In [1]:
%matplotlib inline
import numpy as np
import matplotlib.pyplot as plt

# Understanding large odds/Bayes factors

In a recent [paper](https://arxiv.org/abs/1610.03508) we found an odds between two models of
$$ \mathcal{O} = \frac{P(\textrm{model 1})}{P(\textrm{model 2})} \approx 10^{72} $$
in this post I will discuss how such large numbers are produced.

Firstly, the odds are equivalent to the Bayes factor, provided we set our prior odds to unity (i.e. no preference between the two models). As such, the thing which is actually calculated is

$$
\mathcal{O} = \frac{P(\textrm{model 1}|\textrm{ data})}{P(\textrm{model 2}|\textrm{ data})}
$$

## Two Gaussian models

Let's take a simple example where we say that model 1 is a Gaussian distribution with mean $\mu_1$ and standard-deviation $\sigma$ while model 2 is also a Gaussian with a different mean $\mu_2$, but the same standard deviation
$\sigma$. This describes any model where the likelihood and prior are both normal, since the normal distribution is self-conjugate. Then, we specify the data to be $N$ observations $x_{i}$ where $i \in [1, N]$.
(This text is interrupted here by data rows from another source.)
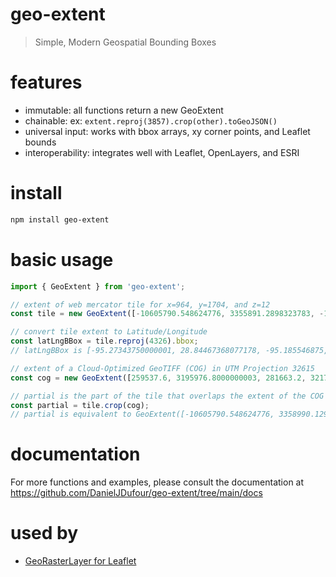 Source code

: # geo-extent
> Simple, Modern Geospatial Bounding Boxes

# features
- immutable: all functions return a new GeoExtent
- chainable: ex: `extent.reproj(3857).crop(other).toGeoJSON()`
- universal input: works with bbox arrays, xy corner points, and Leaflet bounds
- interoperability: integrates well with Leaflet, OpenLayers, and ESRI

# install
```bash
npm install geo-extent
```

# basic usage
```js
import { GeoExtent } from 'geo-extent';

// extent of web mercator tile for x=964, y=1704, and z=12
const tile = new GeoExtent([-10605790.548624776, 3355891.2898323783, -10596006.609004272, 3365675.2294528796], 3857);

// convert tile extent to Latitude/Longitude
const latLngBBox = tile.reproj(4326).bbox;
// latLngBBox is [-95.27343750000001, 28.84467368077178, -95.185546875, 28.921631282421277]

// extent of a Cloud-Optimized GeoTIFF (COG) in UTM Projection 32615
const cog = new GeoExtent([259537.6, 3195976.8000000003, 281663.2, 3217617.6], 32615);

// partial is the part of the tile that overlaps the extent of the COG
const partial = tile.crop(cog);
// partial is equivalent to GeoExtent([-10605790.548624776, 3358990.12945602, -10601914.152717294, 3365675.2294528796], 3857);
```

# documentation
For more functions and examples, please consult the documentation at https://github.com/DanielJDufour/geo-extent/tree/main/docs

# used by 
- [GeoRasterLayer for Leaflet](https://github.com/GeoTIFF/georaster-layer-for-leaflet)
The log-odds ratio then between these two models can be written as
$$
\log \mathcal{O} = \frac{1}{2\sigma^{2}}\sum_{i=1}^{N}
\left[(x_i - \mu_2)^{2} - (x_i - \mu_1)^2\right].
$$
Defining $\langle . \rangle$ as the mean then we have
$$
\log \mathcal{O} = \frac{N}{2\sigma^{2}}
\left[\langle(x_i - \mu_2)^{2}\rangle - \langle(x_i - \mu_1)^2\rangle\right].
$$
The quantity in the square brackets is the difference between the mean-square values, let us define
$$
\Delta = \left[\langle(x_i - \mu_2)^{2}\rangle - \langle(x_i - \mu_1)^2\rangle\right],
$$
such that
$$
\log_{10}\mathcal{O} = \frac{N\Delta}{2\sigma^{2}\log(10)}
$$

### Fixed observations

Let us now consider that all $N$ $x_i$ values are exactly the same value, $x_0$. This is obviously unlike real data, but allows us to gain some simple intuition. In such a case,
$$
\Delta = (x_0 - \mu_2)^{2} - (x_0 - \mu_1)^2
$$

Furthermore, we can then set $\mu_1=0$ and $\mu_2 = n*sigma$ - i.e. the two distributions are separated by a fixed number of standard deviations. Then, we have that
$$
\Delta = n^{2}\sigma^{2} - 2n\sigma x_0,
$$
such that
$$
\log_{10}\mathcal{O} = \frac{N n}{\log_{10}}\left(\frac{n}{2} - \frac{x_0}{\sigma}\right).
$$
As a sanity check, one sees that when $x_0$ is in the middle of the two models, $x_0 = n\sigma/2$, the odds are unity. Moreover, if we define $x_0 = n\sigma/2 - k \sigma$ i.e. the number of standard-deviations from the middle of the two models, then
$$
\log_{10}\mathcal{O} = \frac{N n}{\log_{10}}k.
$$


This equation gives us an ability to reflect on how large odds-ratios can be easily calculated. If the observations are not found at the center between the two models (i.e. $k\gtrsim1$ such that they favour one model of the other). Then provided the two models are distinctions (i.e. $n \gtrsim 1$) then the odds-ratio scales with the number of observations. So for $N\sim 100$ observations one can easily find odds ratios of order $10^{100}$!